É de recordar que o Padre Américo empreendeu, de 1935 a 1941, as Colónias de Férias dos Garotos da Baixa de Coimbra, no campo — em S. Pedro de Alva, Vila Nova do Ceira e Miranda do Corvo [Obra da Rua, Coimbra, 1942, p. 15-36].
Em 1943, o Padre Américo partiu para o norte de Portugal e empreendeu a fundação da Casa do Gaiato do Porto, em Paço de Sousa, na antiga Quinta do Mosteiro — dos monges beneditinos. No quinzenário da Obra da Rua — O Gaiato, na primeira página, escreveu esta coluna de reconhecimento da vida dos primórdios desta Casa, depois de uma simpática visita das fundadoras das Criaditas dos Pobres — Maria Carolina e Maria Clementina. Eis:
«Visitantes ilustres
As Fundadoras das Criaditas dos Pobres. As Mestras com letra grande estiveram na aldeia. Oriundas de famílias ilustres, deixaram um dia a barca e as redes e seguiram Jesus. Tomaram de renda uma casa pobre, num bairro pobre, e começaram a servir o Pobre com o nome de Creaditas [sic]. Fugiram do seu meio, das suas relações; até os laços de sangue cortaram! Hoje são duas dúzias d'Elas em Coimbra, em Aveiro, em Oliveira do Hospital.

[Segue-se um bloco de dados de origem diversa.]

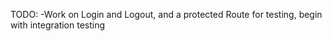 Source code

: TODO:
	-Work on Login and Logout, and a protected Route for testing, begin with integration testing
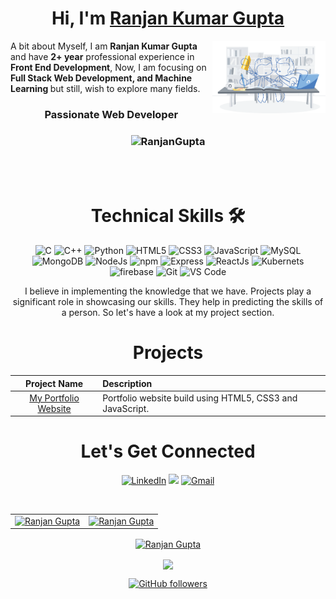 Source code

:<h1 align="center" >Hi, I'm <a href="https://www.linkedin.com/in/ranjan-kumar-gupta-585567160/" target="_blank"> <b> Ranjan Kumar Gupta</b></a></h1>
<img width="36%" align="right"   src="https://github.com/1999rkgupta/1999rkgupta/blob/main/workbench.svg" >
A bit about Myself, I am <b>Ranjan Kumar Gupta</b> and have <b>2+ year</b> professional experience in <b> Front End Development</b>, Now, I am focusing on <b>Full Stack Web Development, and Machine Learning </b> but still, wish to explore many fields.

<h3 align="center"> Passionate Web Developer </h3>

<h3><p align="center"> <img src="https://komarev.com/ghpvc/?username=1999rkgupta&label=Profile%20views&color=16B618&style=flat" alt="RanjanGupta" /> </p></h3>
<br/>

<br/>
   <div align="center">

   <h1>Technical Skills 🛠 </h1>


<p align="center"> 
<img alt="C" src="https://img.shields.io/badge/c-%2300599C.svg?&style=for-the-badge&logo=c&logoColor=white" />
<img alt="C++" src="https://img.shields.io/badge/c++-%2300599C.svg?&style=for-the-badge&logo=c%2B%2B&ogoColor=white" />
<img alt="Python" src="https://img.shields.io/badge/python-%2314354C.svg?style=for-the-badge&logo=python&logoColor=white"/>
<img alt="HTML5" src="https://img.shields.io/badge/html5-%23E34F26.svg?&style=for-the-badge&logo=html5&logoColor=white" />
 <img alt="CSS3" src="https://img.shields.io/badge/css3-%231572B6.svg?&style=for-the-badge&logo=css3&logoColor=white" />
 <img alt="JavaScript" src="https://img.shields.io/badge/javascript-%23323330.svg?&style=for-the-badge&logo=javascript&logoColor=%23F7DF1E" />
 <img alt="MySQL" src="https://img.shields.io/badge/MySQL-00000F?style=for-the-badge&logo=mysql&logoColor=white" />
 <img alt="MongoDB" src="https://img.shields.io/badge/MongoDB-white?style=for-the-badge&logo=mongodb&logoColor=4EA94B" />
 <img alt="NodeJs" src="https://img.shields.io/badge/Node.js-339933?style=for-the-badge&logo=nodedotjs&logoColor=white" />
 <img alt="npm" src="https://img.shields.io/badge/npm-CB3837?style=for-the-badge&logo=npm&logoColor=white" />
 <img alt="Express" src="https://img.shields.io/badge/Express-000000?style=for-the-badge&logo=express&logoColor=white" />
 <img alt="ReactJs" src="https://img.shields.io/badge/React-20232A?style=for-the-badge&logo=react&logoColor=61DAFB" />
 <img alt="Kubernets" src="https://img.shields.io/badge/kubernetes-326ce5.svg?&style=for-the-badge&logo=kubernetes&logoColor=white" />
 <img alt="firebase" src="https://img.shields.io/badge/firebase-ffca28?style=for-the-badge&logo=firebase&logoColor=black" />
 <img alt="Git" src="https://img.shields.io/badge/Git-F05032?style=for-the-badge&logo=git&logoColor=white" />
 <img alt="VS Code" src="https://img.shields.io/badge/Visual_Studio_Code-0078D4?style=for-the-badge&logo=visual%20studio%20code&logoColor=white" />
</p>

I believe in implementing the knowledge that we have. Projects play a significant role in showcasing our skills. They help in predicting the skills of a person. So let's have a look at my project section.
<br/>
<h1 align="center">Projects</h1>

|                                          Project Name                                          | Description                                                                                                                                                                                                                                                        |
| :--------------------------------------------------------------------------------------------: | :----------------------------------------------------------------------------------------------------------------------------------------------------------------------------------------------------------------------------------------------------------------- |
|    [My Portfolio Website](https://1999rkgupta.github.io/resume/)     | Portfolio website build using HTML5, CSS3 and JavaScript.                                                                                                                                                                                                  |

<h1 align="center">Let's Get Connected</h1>

<div align="center">

<a  href="https://www.linkedin.com/in/ranjan-kumar-gupta-585567160/" target="_blank"><img alt="LinkedIn" src="https://img.shields.io/badge/linkedin%20-%230077B5.svg?&style=for-the-badge&logo=linkedin&logoColor=white" /></a>
<a href="https://twitter.com/1999rkgupta" target="_blank"><img src="https://img.shields.io/badge/twitter-%2300acee.svg?&style=for-the-badge&logo=twitter&logoColor=white&alt=twitter" /></a>
<a href="mailto:1999rkgupta@gmail.com" target="_blank"><img  alt="Gmail" src="https://img.shields.io/badge/Gmail-D14836?style=for-the-badge&logo=gmail&logoColor=white" />
</a>

</div>

<br/>

<table>
  <tr>
   
<td>
   <a href="https://github.com/1999rkgupta">
   <img src="https://github-readme-stats.vercel.app/api?username=1999rkgupta&count_private=true&&hide=issues&show_icons=true&line_height=20&theme=dark" alt="Ranjan Gupta" />
   </a>
</td>
<td>
    <a href="https://github.com/1999rkgupta">
   <img src="https://github-readme-stats.vercel.app/api/top-langs?username=1999rkgupta&show_icons=true&locale=en&layout=compact&theme=dark" alt="Ranjan Gupta" />
    </a>
</td>
  </tr>
</table>

<div align="center">
<a href="https://github.com/1999rkgupta">
<p><img align="center" src="https://github-readme-streak-stats.herokuapp.com/?user=1999rkgupta&theme=dark" alt="Ranjan Gupta" /></p>
</a>
  </div>
   
<p align="center" style="text-align: center;">
  <a href="https://github.com/1999rkgupta">
   <img
     width="400px"
     align="center"
     src="https://github-profile-trophy.vercel.app/?username=1999rkgupta&theme=onedark&title=Experience,Commit,PullRequest,MultiLanguage,Stars,Repositories,Followers&column=3&margin-w=15&margin-h=15" 
    />
 </a>
</p>

[![GitHub followers](https://img.shields.io/github/followers/1999rkgupta.svg?style=social&label=Follow)](https://github.com/1999rkgupta?tab=followers)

Chegaram naquele dia à hora de jantar e sentaram-se para comer. Comer à nossa mesa, da nossa comida, no meio dos nossos rapazes. O Norberto foi-lhes designar aposentos, serviu-lhes uma chícara [sic] de leite por merenda à ceia, tornou-lhes a servi-las, no mesmo sítio do jantar.
Elas viram. Elas ouviram. Elas tomaram conta de tudo com olhos e inteligência. Não houve nota; não houve parcela — nada de que as duas Creaditas se não tivessem inteirado. Foi uma sindicância amorosa… Pois muito bem. A franca apreciação das duas Mestras é o selo branco do saber. Elas sabem. Elas falaram. Estou contente. A Obra da Rua está canonizada.» [O Gaiato, N.º 128, 22 Janeiro 1949, p.1].
Ainda recolhemos e seleccionámos mais páginas que dizem bem da amizade de Pai Américo e da Obra da Rua pelas Criaditas dos Pobres, que atestam a sua pobreza e afinidade espiritual, de tal modo que vieram semear o bem bem-feito na cidade do Porto, no meio dos Pobres, enquanto foi possível.